> **What to produce**: Nothing in the records may be altered, so transcribe them exactly.

_____

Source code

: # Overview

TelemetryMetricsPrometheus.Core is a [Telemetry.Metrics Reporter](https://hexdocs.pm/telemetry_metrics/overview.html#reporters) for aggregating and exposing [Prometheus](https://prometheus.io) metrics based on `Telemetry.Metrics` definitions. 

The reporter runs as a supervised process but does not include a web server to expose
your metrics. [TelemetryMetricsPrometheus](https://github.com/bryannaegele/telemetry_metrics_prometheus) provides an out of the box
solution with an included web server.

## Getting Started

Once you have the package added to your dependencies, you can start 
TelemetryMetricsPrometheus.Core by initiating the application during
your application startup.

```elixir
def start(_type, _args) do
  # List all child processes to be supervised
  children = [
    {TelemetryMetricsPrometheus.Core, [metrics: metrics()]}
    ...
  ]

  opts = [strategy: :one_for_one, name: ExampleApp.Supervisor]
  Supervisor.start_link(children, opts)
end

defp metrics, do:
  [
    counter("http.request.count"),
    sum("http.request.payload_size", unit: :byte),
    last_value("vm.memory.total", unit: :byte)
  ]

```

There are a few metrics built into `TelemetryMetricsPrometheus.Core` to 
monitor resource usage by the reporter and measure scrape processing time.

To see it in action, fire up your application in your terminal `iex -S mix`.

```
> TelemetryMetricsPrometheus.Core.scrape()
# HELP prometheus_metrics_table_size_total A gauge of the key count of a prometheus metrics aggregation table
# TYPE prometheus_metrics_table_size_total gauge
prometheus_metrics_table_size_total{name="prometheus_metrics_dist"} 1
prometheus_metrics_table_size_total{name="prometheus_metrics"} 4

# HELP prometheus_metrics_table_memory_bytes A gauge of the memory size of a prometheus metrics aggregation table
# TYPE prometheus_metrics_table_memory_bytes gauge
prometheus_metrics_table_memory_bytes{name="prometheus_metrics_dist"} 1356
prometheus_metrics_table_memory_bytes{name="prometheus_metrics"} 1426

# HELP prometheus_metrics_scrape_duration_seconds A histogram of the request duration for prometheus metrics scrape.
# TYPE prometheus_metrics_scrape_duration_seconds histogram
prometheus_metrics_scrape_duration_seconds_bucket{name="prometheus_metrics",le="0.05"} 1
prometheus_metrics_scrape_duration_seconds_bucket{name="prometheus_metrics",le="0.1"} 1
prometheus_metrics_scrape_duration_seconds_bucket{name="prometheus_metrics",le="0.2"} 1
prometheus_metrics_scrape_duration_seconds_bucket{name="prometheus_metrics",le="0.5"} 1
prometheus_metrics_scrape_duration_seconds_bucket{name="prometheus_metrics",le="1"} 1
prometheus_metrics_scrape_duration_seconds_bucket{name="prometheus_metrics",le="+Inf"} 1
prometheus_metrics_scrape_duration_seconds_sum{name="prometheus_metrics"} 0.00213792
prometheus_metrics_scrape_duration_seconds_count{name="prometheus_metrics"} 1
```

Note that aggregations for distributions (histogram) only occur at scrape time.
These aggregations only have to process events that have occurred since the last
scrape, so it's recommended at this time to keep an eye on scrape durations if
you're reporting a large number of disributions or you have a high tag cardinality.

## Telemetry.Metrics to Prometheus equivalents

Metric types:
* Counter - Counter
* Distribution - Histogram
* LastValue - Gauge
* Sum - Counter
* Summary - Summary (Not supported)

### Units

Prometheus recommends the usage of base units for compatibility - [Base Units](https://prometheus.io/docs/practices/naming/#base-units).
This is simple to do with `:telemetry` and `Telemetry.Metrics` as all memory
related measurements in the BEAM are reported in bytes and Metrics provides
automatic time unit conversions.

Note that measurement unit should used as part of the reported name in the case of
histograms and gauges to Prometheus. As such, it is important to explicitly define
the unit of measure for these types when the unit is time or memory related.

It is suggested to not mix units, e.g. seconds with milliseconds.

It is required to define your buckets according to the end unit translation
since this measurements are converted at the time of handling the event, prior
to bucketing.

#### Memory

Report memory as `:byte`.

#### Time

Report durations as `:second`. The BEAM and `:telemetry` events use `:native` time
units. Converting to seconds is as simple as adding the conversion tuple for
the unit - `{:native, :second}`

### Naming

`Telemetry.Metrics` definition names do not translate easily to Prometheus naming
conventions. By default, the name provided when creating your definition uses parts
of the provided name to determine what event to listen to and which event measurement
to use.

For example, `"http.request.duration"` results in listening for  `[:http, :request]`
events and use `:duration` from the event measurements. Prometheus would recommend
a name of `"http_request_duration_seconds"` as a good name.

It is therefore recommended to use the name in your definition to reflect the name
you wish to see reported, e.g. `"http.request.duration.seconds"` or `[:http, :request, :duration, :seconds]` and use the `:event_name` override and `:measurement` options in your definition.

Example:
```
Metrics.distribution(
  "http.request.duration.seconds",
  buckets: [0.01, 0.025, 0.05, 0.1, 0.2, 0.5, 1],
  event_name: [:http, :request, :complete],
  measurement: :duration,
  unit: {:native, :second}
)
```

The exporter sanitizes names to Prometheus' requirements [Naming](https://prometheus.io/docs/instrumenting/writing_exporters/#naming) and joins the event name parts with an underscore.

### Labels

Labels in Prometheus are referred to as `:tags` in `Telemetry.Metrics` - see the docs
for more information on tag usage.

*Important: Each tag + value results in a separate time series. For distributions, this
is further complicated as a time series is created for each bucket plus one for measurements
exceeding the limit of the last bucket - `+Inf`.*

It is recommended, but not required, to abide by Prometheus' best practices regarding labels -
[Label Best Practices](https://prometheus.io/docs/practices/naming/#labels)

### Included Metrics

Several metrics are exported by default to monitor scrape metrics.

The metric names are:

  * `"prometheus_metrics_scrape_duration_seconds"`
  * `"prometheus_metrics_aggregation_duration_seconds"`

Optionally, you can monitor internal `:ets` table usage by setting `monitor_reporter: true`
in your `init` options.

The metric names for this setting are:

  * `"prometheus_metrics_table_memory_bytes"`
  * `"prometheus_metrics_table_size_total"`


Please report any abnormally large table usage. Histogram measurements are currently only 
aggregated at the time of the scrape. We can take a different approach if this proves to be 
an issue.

_____

> **Exercise response**:
Source code

: # Overview

TelemetryMetricsPrometheus.Core is a [Telemetry.Metrics Reporter](https://hexdocs.pm/telemetry_metrics/overview.html#reporters) for aggregating and exposing [Prometheus](https://prometheus.io) metrics based on `Telemetry.Metrics` definitions. 

The reporter runs as a supervised process but does not include a web server to expose
your metrics. [TelemetryMetricsPrometheus](https://github.com/bryannaegele/telemetry_metrics_prometheus) provides an out of the box
solution with an included web server.

## Getting Started

Once you have the package added to your dependencies, you can start 
TelemetryMetricsPrometheus.Core by initiating the application during
your application startup.

```elixir
def start(_type, _args) do
  # List all child processes to be supervised
  children = [
    {TelemetryMetricsPrometheus.Core, [metrics: metrics()]}
    ...
  ]

  opts = [strategy: :one_for_one, name: ExampleApp.Supervisor]
  Supervisor.start_link(children, opts)
end

defp metrics, do:
  [
    counter("http.request.count"),
    sum("http.request.payload_size", unit: :byte),
    last_value("vm.memory.total", unit: :byte)
  ]

```

There are a few metrics built into `TelemetryMetricsPrometheus.Core` to 
monitor resource usage by the reporter and measure scrape processing time.

To see it in action, fire up your application in your terminal `iex -S mix`.

```
> TelemetryMetricsPrometheus.Core.scrape()
# HELP prometheus_metrics_table_size_total A gauge of the key count of a prometheus metrics aggregation table
# TYPE prometheus_metrics_table_size_total gauge
prometheus_metrics_table_size_total{name="prometheus_metrics_dist"} 1
prometheus_metrics_table_size_total{name="prometheus_metrics"} 4

# HELP prometheus_metrics_table_memory_bytes A gauge of the memory size of a prometheus metrics aggregation table
# TYPE prometheus_metrics_table_memory_bytes gauge
prometheus_metrics_table_memory_bytes{name="prometheus_metrics_dist"} 1356
prometheus_metrics_table_memory_bytes{name="prometheus_metrics"} 1426

# HELP prometheus_metrics_scrape_duration_seconds A histogram of the request duration for prometheus metrics scrape.
# TYPE prometheus_metrics_scrape_duration_seconds histogram
prometheus_metrics_scrape_duration_seconds_bucket{name="prometheus_metrics",le="0.05"} 1
prometheus_metrics_scrape_duration_seconds_bucket{name="prometheus_metrics",le="0.1"} 1
prometheus_metrics_scrape_duration_seconds_bucket{name="prometheus_metrics",le="0.2"} 1
prometheus_metrics_scrape_duration_seconds_bucket{name="prometheus_metrics",le="0.5"} 1
prometheus_metrics_scrape_duration_seconds_bucket{name="prometheus_metrics",le="1"} 1
prometheus_metrics_scrape_duration_seconds_bucket{name="prometheus_metrics",le="+Inf"} 1
prometheus_metrics_scrape_duration_seconds_sum{name="prometheus_metrics"} 0.00213792
prometheus_metrics_scrape_duration_seconds_count{name="prometheus_metrics"} 1
```

Note that aggregations for distributions (histogram) only occur at scrape time.
These aggregations only have to process events that have occurred since the last
scrape, so it's recommended at this time to keep an eye on scrape durations if
you're reporting a large number of disributions or you have a high tag cardinality.

## Telemetry.Metrics to Prometheus equivalents

Metric types:
* Counter - Counter
* Distribution - Histogram
* LastValue - Gauge
* Sum - Counter
* Summary - Summary (Not supported)

### Units

Prometheus recommends the usage of base units for compatibility - [Base Units](https://prometheus.io/docs/practices/naming/#base-units).
This is simple to do with `:telemetry` and `Telemetry.Metrics` as all memory
related measurements in the BEAM are reported in bytes and Metrics provides
automatic time unit conversions.

Note that measurement unit should used as part of the reported name in the case of
histograms and gauges to Prometheus. As such, it is important to explicitly define
the unit of measure for these types when the unit is time or memory related.

It is suggested to not mix units, e.g. seconds with milliseconds.

It is required to define your buckets according to the end unit translation
since this measurements are converted at the time of handling the event, prior
to bucketing.

#### Memory

Report memory as `:byte`.

#### Time

Report durations as `:second`. The BEAM and `:telemetry` events use `:native` time
units. Converting to seconds is as simple as adding the conversion tuple for
the unit - `{:native, :second}`

### Naming

`Telemetry.Metrics` definition names do not translate easily to Prometheus naming
conventions. By default, the name provided when creating your definition uses parts
of the provided name to determine what event to listen to and which event measurement
to use.

For example, `"http.request.duration"` results in listening for  `[:http, :request]`
events and use `:duration` from the event measurements. Prometheus would recommend
a name of `"http_request_duration_seconds"` as a good name.

It is therefore recommended to use the name in your definition to reflect the name
you wish to see reported, e.g. `"http.request.duration.seconds"` or `[:http, :request, :duration, :seconds]` and use the `:event_name` override and `:measurement` options in your definition.

Example:
```
Metrics.distribution(
  "http.request.duration.seconds",
  buckets: [0.01, 0.025, 0.05, 0.1, 0.2, 0.5, 1],
  event_name: [:http, :request, :complete],
  measurement: :duration,
  unit: {:native, :second}
)
```

The exporter sanitizes names to Prometheus' requirements [Naming](https://prometheus.io/docs/instrumenting/writing_exporters/#naming) and joins the event name parts with an underscore.

### Labels

Labels in Prometheus are referred to as `:tags` in `Telemetry.Metrics` - see the docs
for more information on tag usage.

*Important: Each tag + value results in a separate time series. For distributions, this
is further complicated as a time series is created for each bucket plus one for measurements
exceeding the limit of the last bucket - `+Inf`.*

It is recommended, but not required, to abide by Prometheus' best practices regarding labels -
[Label Best Practices](https://prometheus.io/docs/practices/naming/#labels)

### Included Metrics

Several metrics are exported by default to monitor scrape metrics.

The metric names are:

  * `"prometheus_metrics_scrape_duration_seconds"`
  * `"prometheus_metrics_aggregation_duration_seconds"`

Optionally, you can monitor internal `:ets` table usage by setting `monitor_reporter: true`
in your `init` options.

The metric names for this setting are:

  * `"prometheus_metrics_table_memory_bytes"`
  * `"prometheus_metrics_table_size_total"`


Please report any abnormally large table usage. Histogram measurements are currently only 
aggregated at the time of the scrape. We can take a different approach if this proves to be 
an issue.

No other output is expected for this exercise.